The Sarawak polls next month is expected to see a motley of some 300 candidates who will file their nomination papers to contest the 82 seats up for grabs.

When I hear certain candidates declaring their intention to enter the fray again after having obtained a measly 200 votes in their previous outings, losing their deposits in the process, I do not know whether to laugh at them or to cry for them.

Well, I suppose there are people who enjoy contesting, and they will do so come every election, never mind if their chances of victory is zero. Contesting in an election has become a hobby for some, or so it seems.

Seriously, if they have RM5,000 (deposit to contest a state seat) to throw away, I would suggest that they take their family for a vacation. The children would cherish family holidays for life.

It is almost certain that there will be multi-cornered fights in many seats come PRN12 because there are people who are adamant about contesting as they think they are the better candidate.

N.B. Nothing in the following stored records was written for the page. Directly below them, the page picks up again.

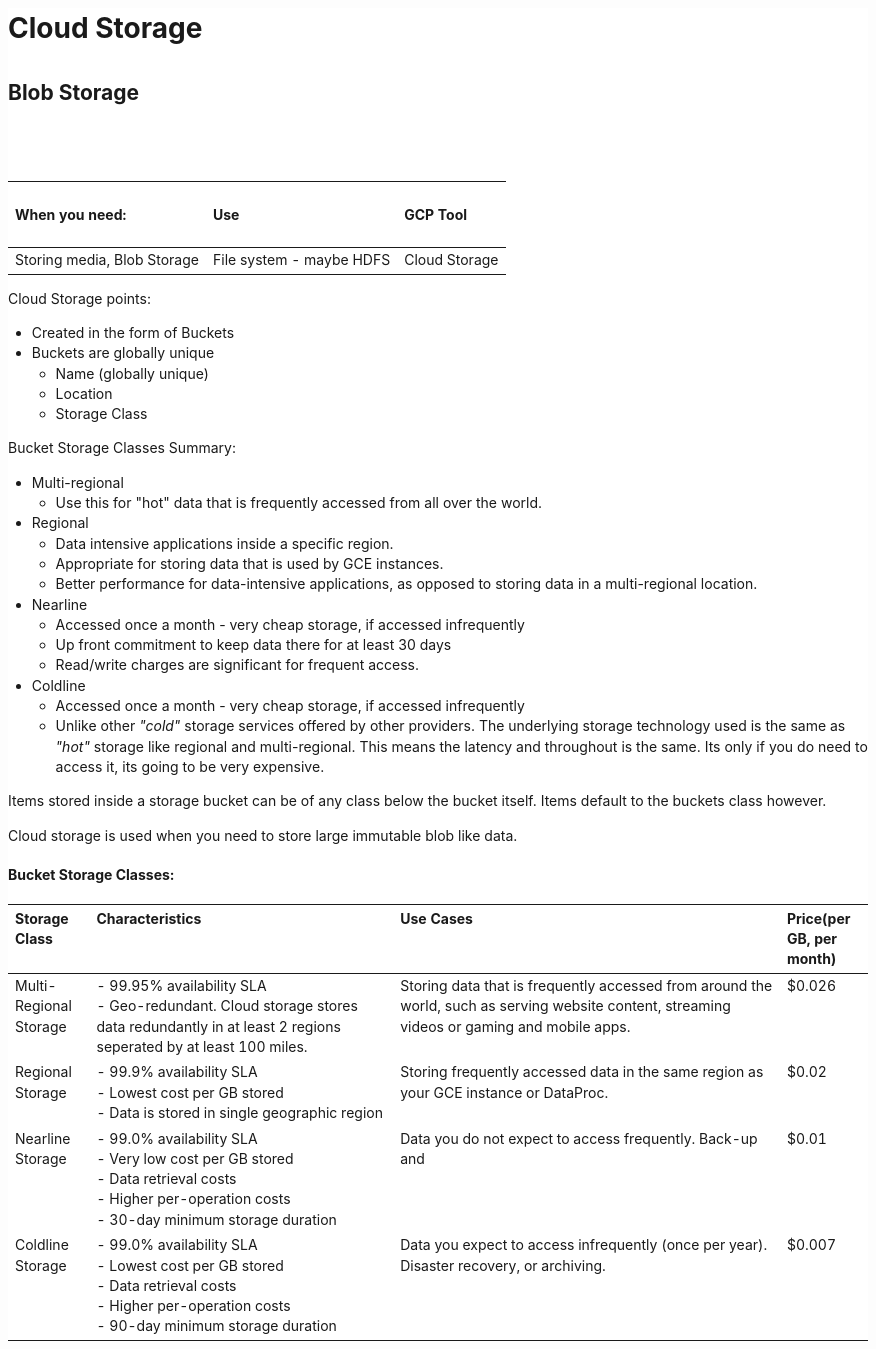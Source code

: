 # Cloud Storage

## Blob Storage

<br>
<br>

| <h4>When you need: </h4>| <h4>Use</h4> |<h4>GCP Tool</h4>|
|:-------------------------------|:-----------------|:----------------------|
| Storing media, Blob Storage | File system - maybe HDFS | Cloud Storage |


Cloud Storage points:

- Created in the form of Buckets
- Buckets are globally unique
  - Name (globally unique)
  - Location
  - Storage Class

Bucket Storage Classes Summary:
- Multi-regional
  - Use this for "hot" data that is frequently accessed from all over the world.
- Regional
  - Data intensive applications inside a specific region.
  - Appropriate for storing data that is used by GCE instances.
  - Better performance for data-intensive applications, as opposed to storing data in a multi-regional location.
- Nearline
  - Accessed once a month - very cheap storage, if accessed infrequently
  - Up front commitment to keep data there for at least 30 days
  - Read/write charges are significant for frequent access.
- Coldline
  - Accessed once a month - very cheap storage, if accessed infrequently
  - Unlike other *"cold"* storage services offered by other providers. The underlying storage technology used is the same as *"hot"* storage like regional and multi-regional. This means the latency and throughout is the same. Its only if you do need to access it, its going to be very expensive.

Items stored inside a storage bucket can be of any class below the bucket itself. Items default to the buckets class however.

Cloud storage is used when you need to store large immutable blob like data.

#### Bucket Storage Classes:

|Storage Class|Characteristics|Use Cases|Price(per GB, per month)|
|:--------------|:--------------|:----------|:-------------------------|
| Multi-Regional Storage | - $99.95\%$ availability SLA <br> - Geo-redundant. Cloud storage stores data redundantly in at least $2$ regions seperated by at least $100$ miles.| Storing data that is frequently accessed from around the world, such as serving website content, streaming videos or gaming and mobile apps.| $\$0.026$|
| Regional Storage | - $99.9\%$ availability SLA <br> - Lowest cost per GB stored <br> - Data is stored in single geographic region | Storing frequently accessed data in the same region as your GCE instance or DataProc. | $\$0.02$ |
|Nearline Storage| - $99.0\%$ availability SLA <br> - Very low cost per GB stored <br> - Data retrieval costs <br> - Higher per-operation costs <br> - 30-day minimum storage duration| Data you do not expect to access frequently. Back-up and | $\$0.01$|
| Coldline Storage | - $99.0\%$ availability SLA <br> - Lowest cost per GB stored <br> - Data retrieval costs <br> - Higher per-operation costs <br> - 90-day minimum storage duration | Data you expect to access infrequently (once per year). Disaster recovery, or archiving. | $\$0.007$ |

Personal glorification is a normal human reaction perhaps, but one that is totally selfish and lacking the team spirit. Are we surprised to see DAP and PKR squabbling over overlapping seats again?

This happened before every election and even if they know that fielding candidates against each other will benefit their common adversary, they will continue to do so. Ego and pride take precedence over other interests, including the voters’.

Now, let me be blunt and ask all these wannabe candidates: So, you want to contest? Do you have the money?

I make no apologies for bringing up the subject of money. Can any serious candidate honestly tell me that they do not need funds, and lots of it, for the elections?

Gone are the days when politicians could win by riding on their popularity and charisma alone. These days, no money, no talk.

Someone commented on an earlier article on election funding, writing: “Money is the mother’s milk of politics. It must keep flowing. Without the financial and human resources, don’t even consider being a candidate at all.”

And I must add today. If you win, you need even more money to look after your constituents. If you lack personal resources, chances are you will turn into a political frog.

So, think carefully before you file your nomination papers on Dec 6.

The views expressed here are those of the columnist and do not necessarily represent the views of New Sarawak Tribune.